Diffuse follicular eruptions induced by PLD are rarely reported.1,2,6,9 Time to eruption onset has varied from shortly after the first infusion to 3 weeks after the completion of therapy.6 Herein, we describe a case of diffuse follicular rashes accompanied by intertrigo-like dermatitis, which occurred 3 days after the third circle of PLD. In the previous reports, the follicular eruptions were limited in distribution, asymptomatic and relieved by continuous treatment.1,2 However, the rashes in this case were extensive in distribution, pruritus and painful, CTCAE 3 grade, and have unique appearance. In addition to the erythematous folliculocentric rashes, normal colored folliculocentric skin with a central black dot was also seen within the abdominal erythema. Hairless body parts such as palms, soles and abdominal scars were all unaffected. These specific rashes suggested the key role of hair follicles in the pathogenesis. In addition, the intertrigo-like eruptions were caused by the confluence of follicular rashes and were mainly located on lateral abdomen, inguinal area, and the axilla. These body parts have frequent friction, vasodilatation tendency and abundant sweet glands, which are considered related to the pathogenesis. Several risk factors such as immune status, obesity, perspiration, and racial differences may contribute to severe intertrigo-like eruptions.10

The histopathological discovery also suggests the potential pathogenesis underlying this unusual cutaneous reaction. In addition to vacuolar degeneration and apoptotic keratinocytes in epidermis,6,7 dyskeratotic cells in the follicular epithelium and perifollicular lymphocytic inflammation were also observed.2,6,9 It is presumed that PLD can damage keratinocytes in the basal layer or hair follicles and thus induce lymphocytic inflammation. Unfortunately, there were no hair follicles seen in our biopsy specimen, so the keratinocytes damage in the basal layer or hair follicles is not clear. It is presumed that PLD can cause keratinocytes apoptosis and induce lymphocytic inflammation by the host-vs.-altered-host reaction.9 The keratinocytes in hair follicles or the basal layer may have different sensitivity to PLD between individuals, thus resulting in different cutaneous reaction.
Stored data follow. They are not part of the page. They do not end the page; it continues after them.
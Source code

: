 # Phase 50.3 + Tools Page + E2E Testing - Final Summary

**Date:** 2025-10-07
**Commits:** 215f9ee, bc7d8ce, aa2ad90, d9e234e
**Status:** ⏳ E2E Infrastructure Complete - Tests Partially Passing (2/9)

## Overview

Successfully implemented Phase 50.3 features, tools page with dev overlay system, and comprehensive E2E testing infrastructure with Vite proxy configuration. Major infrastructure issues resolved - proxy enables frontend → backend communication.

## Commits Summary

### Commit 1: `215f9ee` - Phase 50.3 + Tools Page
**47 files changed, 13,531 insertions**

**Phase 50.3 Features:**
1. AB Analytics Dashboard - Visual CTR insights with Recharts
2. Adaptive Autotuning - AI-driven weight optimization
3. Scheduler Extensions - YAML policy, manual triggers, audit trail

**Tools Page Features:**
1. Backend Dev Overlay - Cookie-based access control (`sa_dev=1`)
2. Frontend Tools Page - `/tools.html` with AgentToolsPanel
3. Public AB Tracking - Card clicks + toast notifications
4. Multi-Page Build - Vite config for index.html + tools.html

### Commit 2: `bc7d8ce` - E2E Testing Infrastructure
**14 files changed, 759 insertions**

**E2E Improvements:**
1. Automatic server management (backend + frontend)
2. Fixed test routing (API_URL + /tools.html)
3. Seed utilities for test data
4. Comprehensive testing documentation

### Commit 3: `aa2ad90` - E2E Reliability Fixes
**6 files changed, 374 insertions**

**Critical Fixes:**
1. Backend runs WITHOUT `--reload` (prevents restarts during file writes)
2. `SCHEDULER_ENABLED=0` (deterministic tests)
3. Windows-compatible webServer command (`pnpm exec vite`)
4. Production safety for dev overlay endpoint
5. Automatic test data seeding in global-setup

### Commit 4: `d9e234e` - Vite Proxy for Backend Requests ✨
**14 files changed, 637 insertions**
In addition, the histopathological discovery of significant perivascular lymphocytic infiltrate in dermis suggests that the extravasation of PLD from damaged cutaneous vessels may result in perivascular inflammation.
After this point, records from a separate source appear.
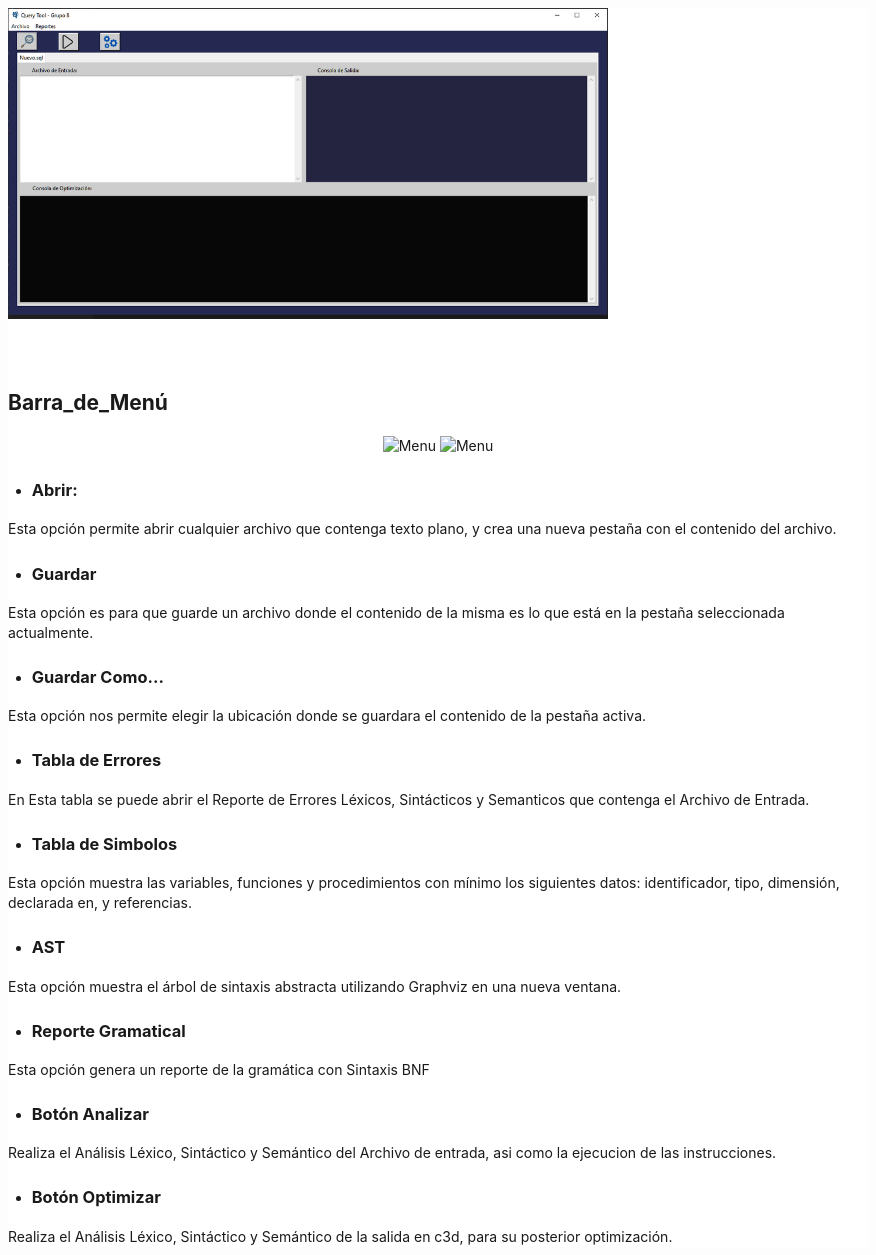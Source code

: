   <img src="img/inicio.PNG" width="600" alt="Inicio SQL PARSER">
</p>
</div>
<br>

## Barra_de_Menú 
<div style="text-align: justify">
<p align="center">
  <img src="img/menu1.png" width="200" alt="Menu">
  <img src="img/menu2.png" width="200" alt="Menu">
</p>
</div>

* ### Abrir: 
Esta opción permite abrir cualquier archivo que contenga texto plano, y crea una nueva pestaña con el contenido del archivo.
* ### Guardar
Esta opción es para que guarde un archivo donde el contenido de la misma es lo que está en la pestaña seleccionada actualmente.
* ### Guardar Como...
Esta opción nos permite elegir la ubicación donde se guardara el contenido de la pestaña activa.
* ### Tabla de Errores
En Esta tabla se puede abrir el Reporte de Errores Léxicos, Sintácticos y Semanticos que contenga el Archivo de Entrada.
* ### Tabla de Simbolos
Esta opción muestra las variables, funciones y procedimientos con mínimo los siguientes datos: identificador, tipo, dimensión, declarada en, y referencias.
* ### AST
Esta opción muestra el árbol de sintaxis abstracta utilizando Graphviz en una nueva ventana.
* ### Reporte Gramatical
Esta opción genera un reporte de la gramática con Sintaxis BNF
* ### Botón Analizar
Realiza el Análisis Léxico, Sintáctico y Semántico del Archivo de entrada, asi como la ejecucion de las instrucciones.
* ### Botón Optimizar
Realiza el Análisis Léxico, Sintáctico y Semántico de la salida en c3d, para su posterior optimización.
<br>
In conclusion, we report a rare case of cutaneous reaction induced by PLD. PLD can discharge through sweat or the damaged vessels and then impair keratinocytes in the basal layer or hair follicles as well as induce lymphocytic inflammation. Methods including avoiding friction, reducing perspiration, and inhibiting inflammation, may help to prevent and treat PLD-induced eruption. More studies are needed to further clarify the mechanism of this unique drug eruption.

Data Sharing Statement

The data generated in the present study may be requested from the corresponding author.

Ethics Approval and Consent to Participate

Institutional approval was not required to publish the case details.

Patient Consent for Publication

The patients in this manuscript have given written informed consent to publication of their case details.

Acknowledgments

We thank the patient for agreeing to have this case published.

Funding

This study was supported by Natural Science Foundation of Beijing Municipality (No. 7222195).

Disclosure

All authors report no conflicts of interest in this work.